Sales organisations in 2019 have started to adapt to the way that digitally enabled, information wealthy consumers want to buy. But there is still a long way to go.
In a podcast with my colleague David Kirk, we looked at the buyer journey and how buyers are making more of their purchase decision without direct involvement from providers.
Based on research from Forrester, Gartner, Google, LinkedIn, Edelman as well as the thoughts and learnings of our own team, I’ve put together the three essential strategies for B2B organisations in 2019.
1. Be public facing and digital first
The market is active online, whether your firm is or not. Even senior, high-level decision-makers will be looking at your firm’s online presence.
91% of B2B buyers are active on social (Forrester)

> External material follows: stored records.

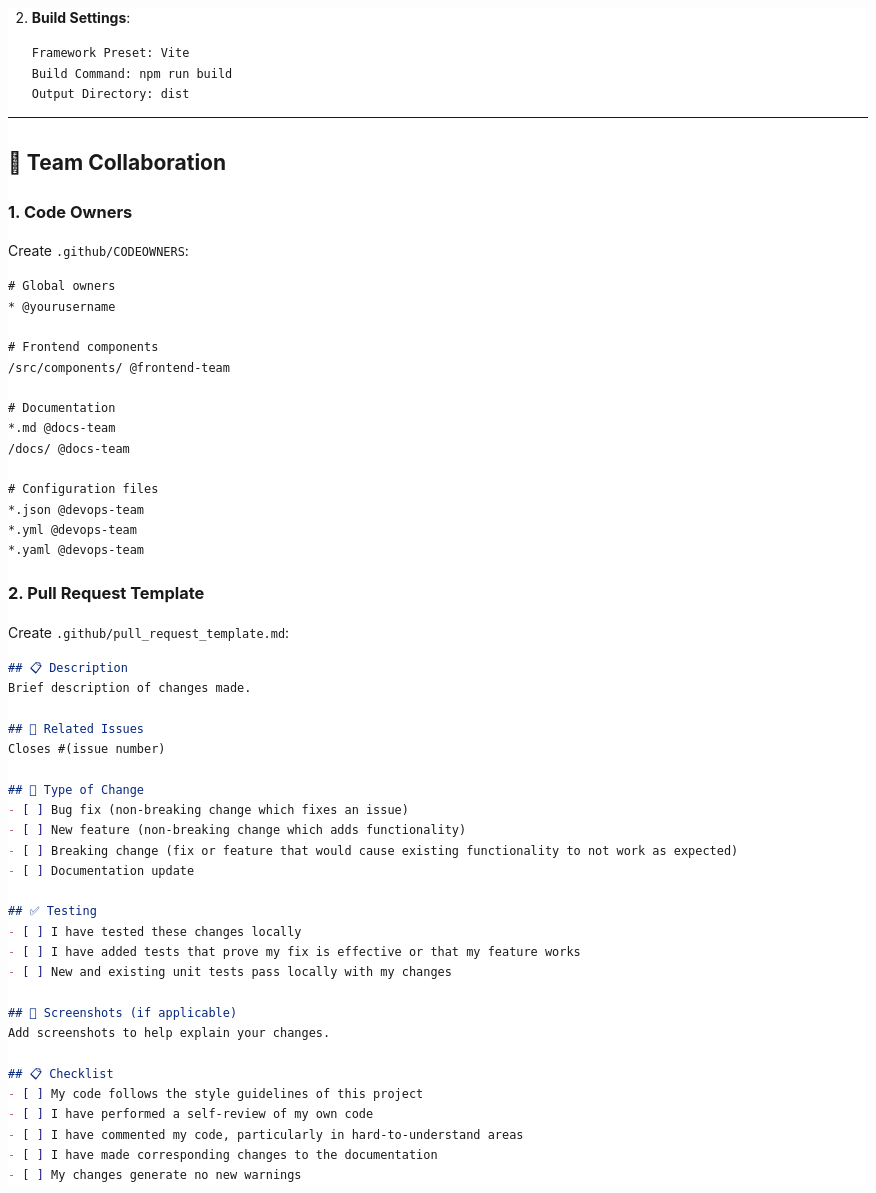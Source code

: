2. **Build Settings**:
   ```
   Framework Preset: Vite
   Build Command: npm run build
   Output Directory: dist
   ```

---

## 👥 Team Collaboration

### 1. Code Owners

Create `.github/CODEOWNERS`:

```
# Global owners
* @yourusername

# Frontend components
/src/components/ @frontend-team

# Documentation
*.md @docs-team
/docs/ @docs-team

# Configuration files
*.json @devops-team
*.yml @devops-team
*.yaml @devops-team
```

### 2. Pull Request Template

Create `.github/pull_request_template.md`:

```markdown
## 📋 Description
Brief description of changes made.

## 🔗 Related Issues
Closes #(issue number)

## 🧪 Type of Change
- [ ] Bug fix (non-breaking change which fixes an issue)
- [ ] New feature (non-breaking change which adds functionality)
- [ ] Breaking change (fix or feature that would cause existing functionality to not work as expected)
- [ ] Documentation update

## ✅ Testing
- [ ] I have tested these changes locally
- [ ] I have added tests that prove my fix is effective or that my feature works
- [ ] New and existing unit tests pass locally with my changes

## 📱 Screenshots (if applicable)
Add screenshots to help explain your changes.

## 📋 Checklist
- [ ] My code follows the style guidelines of this project
- [ ] I have performed a self-review of my own code
- [ ] I have commented my code, particularly in hard-to-understand areas
- [ ] I have made corresponding changes to the documentation
- [ ] My changes generate no new warnings
```
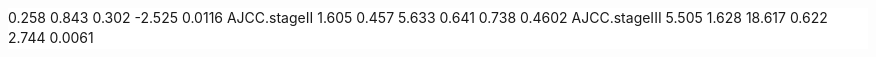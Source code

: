 <td align="right" style="border-left: 0px solid black;border-top: hidden;">
0.258
</td>
<td align="right" style="border-left: 0px solid black;border-top: hidden;">
0.843
</td>
<td align="right" style="border-left: 0px solid black;border-top: hidden;">
0.302
</td>
<td align="right" style="border-left: 0px solid black;border-top: hidden;">
-2.525
</td>
<td align="right" style="border-left: 0px solid black;border-right:0px solid black;border-top: hidden;">
0.0116
</td>
</tr>
<tr>
<td style="border-left: 0px solid black; border-top: hidden;">
AJCC.stageII
</td>
<td align="right" style="border-left: 0px solid black;border-top: hidden;">
1.605
</td>
<td align="right" style="border-left: 0px solid black;border-top: hidden;">
0.457
</td>
<td align="right" style="border-left: 0px solid black;border-top: hidden;">
5.633
</td>
<td align="right" style="border-left: 0px solid black;border-top: hidden;">
0.641
</td>
<td align="right" style="border-left: 0px solid black;border-top: hidden;">
0.738
</td>
<td align="right" style="border-left: 0px solid black;border-right:0px solid black;border-top: hidden;">
0.4602
</td>
</tr>
<tr>
<td style="border-left: 0px solid black; border-top: hidden;">
AJCC.stageIII
</td>
<td align="right" style="border-left: 0px solid black;border-top: hidden;">
5.505
</td>
<td align="right" style="border-left: 0px solid black;border-top: hidden;">
1.628
</td>
<td align="right" style="border-left: 0px solid black;border-top: hidden;">
18.617
</td>
<td align="right" style="border-left: 0px solid black;border-top: hidden;">
0.622
</td>
<td align="right" style="border-left: 0px solid black;border-top: hidden;">
2.744
</td>
<td align="right" style="border-left: 0px solid black;border-right:0px solid black;border-top: hidden;">
0.0061
</td>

84% of senior executives use social to support purchase decisions (Forrester)
You need to position your firm as the obvious choice. Make sure that the expertise, experience and industry understanding that sets you apart from your competition is front and centre of your digital presence and the profile of your client facing staff.
2. Be authentic and empathetic
B2B buyers are more sceptical of sales. Cold calls and outbound emails are less effective as buyers become more wary of salespeople.
Callback rates have dropped below 1% (HBR/TopoHQ)
Only 24% of outbound sales emails are even opened (HBR/TopoHQ)
Forrester attributes this to sales & marketing teams that prioritise a sales agenda over solving a customers problem. To engage sceptical buyers, you need to show that you are worth talking to - all throughout the sales process. There is a real opportunity in the market for firms that listen to problems and consistently provide authentic, genuinely valuable advice.
3. Sales and marketing must be “synced”
Marketing and sales alignment can’t be a one day a week or one meeting a month initiative. Sales teams are becoming less effective and marketing need to be better at driving revenue. Rather than a limited connection between the two, marketing & sales teams should be actively sharing information all the time.
Sales need regular, timely support in the way of content to open doors and deepen engagements with prospects. Marketing needs sales insights into customer needs and which content is working. Both functions need each other in order to be effective.